Brinkhaus war immer ein Mann der Mitte im wichtigen Parlamentskreis Mittelstand. Merz gehört auch in diese Strömung, die beiden unterscheidet nicht gar so viel – Merz ist allenfalls der ausgeprägtere Marktwirtschaftler. Und Merz war eher der Mann von Wolfgang Schäuble, der grauen Eminenz dieser Gruppe in der Partei.

Was heute allerdings weitgehend vergessen ist: Es war Laschet, der Merz 2017 (acht Jahre nach seinem Ausscheiden aus dem Bundestag) wieder in einer politischen Aufgabe reaktivierte. Er machte ihn zum Beauftragten für die Folgen des Brexits und die transatlantischen Beziehungen, ein Seitenjob in der NRW-Landesregierung.

[Lesen Sie dazu bei Tagesspiegel Plus: Friedrich Merz und sein Gegenspieler]
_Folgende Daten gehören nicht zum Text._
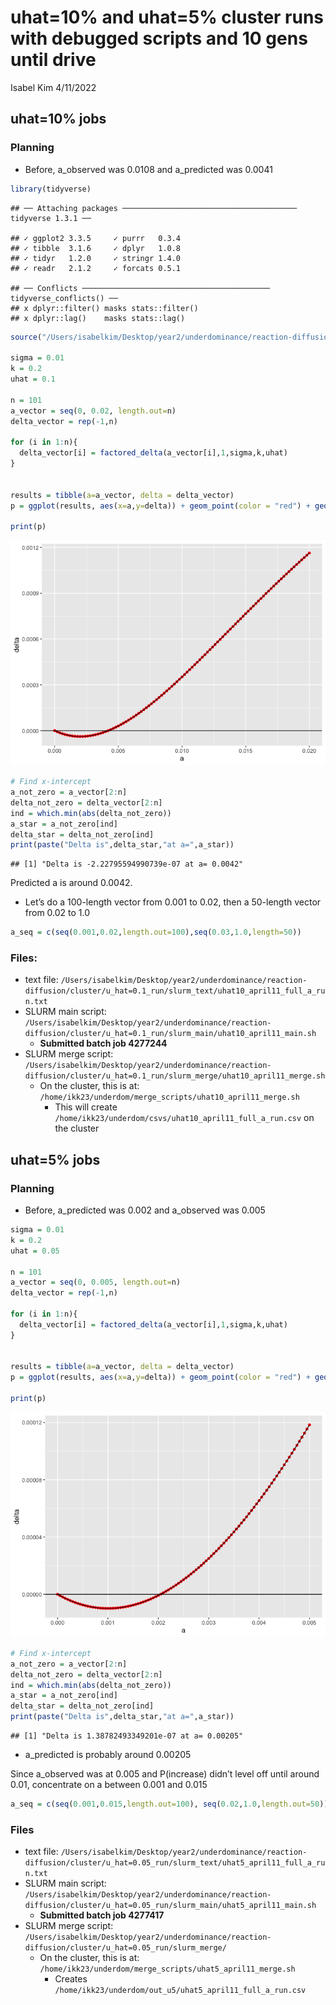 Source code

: uhat=10% and uhat=5% cluster runs with debugged scripts and 10 gens
until drive
================
Isabel Kim
4/11/2022

## uhat=10% jobs

### Planning

-   Before, a_observed was 0.0108 and a_predicted was 0.0041

``` r
library(tidyverse)
```

    ## ── Attaching packages ─────────────────────────────────────── tidyverse 1.3.1 ──

    ## ✓ ggplot2 3.3.5     ✓ purrr   0.3.4
    ## ✓ tibble  3.1.6     ✓ dplyr   1.0.8
    ## ✓ tidyr   1.2.0     ✓ stringr 1.4.0
    ## ✓ readr   2.1.2     ✓ forcats 0.5.1

    ## ── Conflicts ────────────────────────────────────────── tidyverse_conflicts() ──
    ## x dplyr::filter() masks stats::filter()
    ## x dplyr::lag()    masks stats::lag()

``` r
source("/Users/isabelkim/Desktop/year2/underdominance/reaction-diffusion/scripts/auc-equations.R")

sigma = 0.01
k = 0.2
uhat = 0.1

n = 101
a_vector = seq(0, 0.02, length.out=n)
delta_vector = rep(-1,n)

for (i in 1:n){
  delta_vector[i] = factored_delta(a_vector[i],1,sigma,k,uhat)
}


results = tibble(a=a_vector, delta = delta_vector)
p = ggplot(results, aes(x=a,y=delta)) + geom_point(color = "red") + geom_line() + geom_hline(yintercept = 0)

print(p)
```

![](april11-cluster_runs_files/figure-gfm/unnamed-chunk-1-1.png)<!-- -->

``` r
# Find x-intercept
a_not_zero = a_vector[2:n]
delta_not_zero = delta_vector[2:n]
ind = which.min(abs(delta_not_zero))
a_star = a_not_zero[ind]
delta_star = delta_not_zero[ind]
print(paste("Delta is",delta_star,"at a=",a_star))
```

    ## [1] "Delta is -2.22795594990739e-07 at a= 0.0042"

Predicted a is around 0.0042.

-   Let’s do a 100-length vector from 0.001 to 0.02, then a 50-length
    vector from 0.02 to 1.0

``` r
a_seq = c(seq(0.001,0.02,length.out=100),seq(0.03,1.0,length=50))
```

### Files:

-   text file:
    `/Users/isabelkim/Desktop/year2/underdominance/reaction-diffusion/cluster/u_hat=0.1_run/slurm_text/uhat10_april11_full_a_run.txt`
-   SLURM main script:
    `/Users/isabelkim/Desktop/year2/underdominance/reaction-diffusion/cluster/u_hat=0.1_run/slurm_main/uhat10_april11_main.sh`
    -   **Submitted batch job 4277244**
-   SLURM merge script:
    `/Users/isabelkim/Desktop/year2/underdominance/reaction-diffusion/cluster/u_hat=0.1_run/slurm_merge/uhat10_april11_merge.sh`
    -   On the cluster, this is at:
        `/home/ikk23/underdom/merge_scripts/uhat10_april11_merge.sh`
        -   This will create
            `/home/ikk23/underdom/csvs/uhat10_april11_full_a_run.csv` on
            the cluster

## uhat=5% jobs

### Planning

-   Before, a_predicted was 0.002 and a_observed was 0.005

``` r
sigma = 0.01
k = 0.2
uhat = 0.05

n = 101
a_vector = seq(0, 0.005, length.out=n)
delta_vector = rep(-1,n)

for (i in 1:n){
  delta_vector[i] = factored_delta(a_vector[i],1,sigma,k,uhat)
}


results = tibble(a=a_vector, delta = delta_vector)
p = ggplot(results, aes(x=a,y=delta)) + geom_point(color = "red") + geom_line() + geom_hline(yintercept = 0)

print(p)
```

![](april11-cluster_runs_files/figure-gfm/unnamed-chunk-3-1.png)<!-- -->

``` r
# Find x-intercept
a_not_zero = a_vector[2:n]
delta_not_zero = delta_vector[2:n]
ind = which.min(abs(delta_not_zero))
a_star = a_not_zero[ind]
delta_star = delta_not_zero[ind]
print(paste("Delta is",delta_star,"at a=",a_star))
```

    ## [1] "Delta is 1.38782493349201e-07 at a= 0.00205"

-   a_predicted is probably around 0.00205

Since a_observed was at 0.005 and P(increase) didn’t level off until
around 0.01, concentrate on a between 0.001 and 0.015

``` r
a_seq = c(seq(0.001,0.015,length.out=100), seq(0.02,1.0,length.out=50))
```

### Files

-   text file:
    `/Users/isabelkim/Desktop/year2/underdominance/reaction-diffusion/cluster/u_hat=0.05_run/slurm_text/uhat5_april11_full_a_run.txt`
-   SLURM main script:
    `/Users/isabelkim/Desktop/year2/underdominance/reaction-diffusion/cluster/u_hat=0.05_run/slurm_main/uhat5_april11_main.sh`
    -   **Submitted batch job 4277417**
-   SLURM merge script:
    `/Users/isabelkim/Desktop/year2/underdominance/reaction-diffusion/cluster/u_hat=0.05_run/slurm_merge/`
    -   On the cluster, this is at:
        `/home/ikk23/underdom/merge_scripts/uhat5_april11_merge.sh`
        -   Creates
            `/home/ikk23/underdom/out_u5/uhat5_april11_full_a_run.csv`
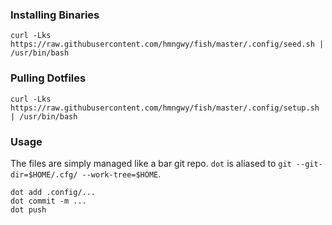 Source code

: ### Installing Binaries
```
curl -Lks https://raw.githubusercontent.com/hmngwy/fish/master/.config/seed.sh | /usr/bin/bash
```

### Pulling Dotfiles 
```
curl -Lks https://raw.githubusercontent.com/hmngwy/fish/master/.config/setup.sh | /usr/bin/bash
```


### Usage
The files are simply managed like a bar git repo. `dot` is aliased to `git --git-dir=$HOME/.cfg/ --work-tree=$HOME`.


```
dot add .config/...
dot commit -m ...
dot push
```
Die Tage von Brinkhaus an der Spitze der Fraktion waren gezählt, als Merz nun Parteivorsitzender wurde. In der Opposition ist es das Fraktionsamt, das in der Tagespolitik der wichtigere Posten ist. Selbst wenn Merz die nächste Kanzlerkandidatur der Unionsparteien jetzt noch gar nicht ins Auge fassen würde und tatsächlich erst einmal nur die Partei nach der krachenden Wahlniederlage von 2021 wieder aufrichten will – ohne die Aufmerksamkeit, die er als oberster Parlamentsredner und Widersacher des Kanzlers im Bundestag bekommt, würde das nicht gelingen.

"Kein persönlicher Dissens"

Brinkhaus ist nun der Einsicht gefolgt, dass Merz eine Kampfwahl in der Fraktion gewonnen hätte. So ist sein Brief vom Montag, in der er zwar unterschiedliche Auffassungen „bezüglich des Fraktionsvorsitzes zwischen Friedrich Merz und mir“ erwähnt, aber daraus keinen persönlichen Dissens ableitet, das Abschiedsschreiben einer etwas tragischen Figur. Denn letztlich war es Brinkhaus mit seiner mutigen Kandidatur in der Fraktion vor gut drei Jahren, der Merz den Weg bereitet hat.

Nun ist der Wegbereiter wieder in die zweite Reihe gerückt. Man wird sehen, ob und wie Merz es ihm danken wird. Brinkhaus werde ein wichtiges Mitglied der Fraktion bleiben, teilte er nach der Entscheidung mit. Er werde dessen "Fähigkeiten und seine Unterstützung gern in Anspruch nehmen". Am 15. Februar soll Merz zum neuen Fraktionschef gewählt werden.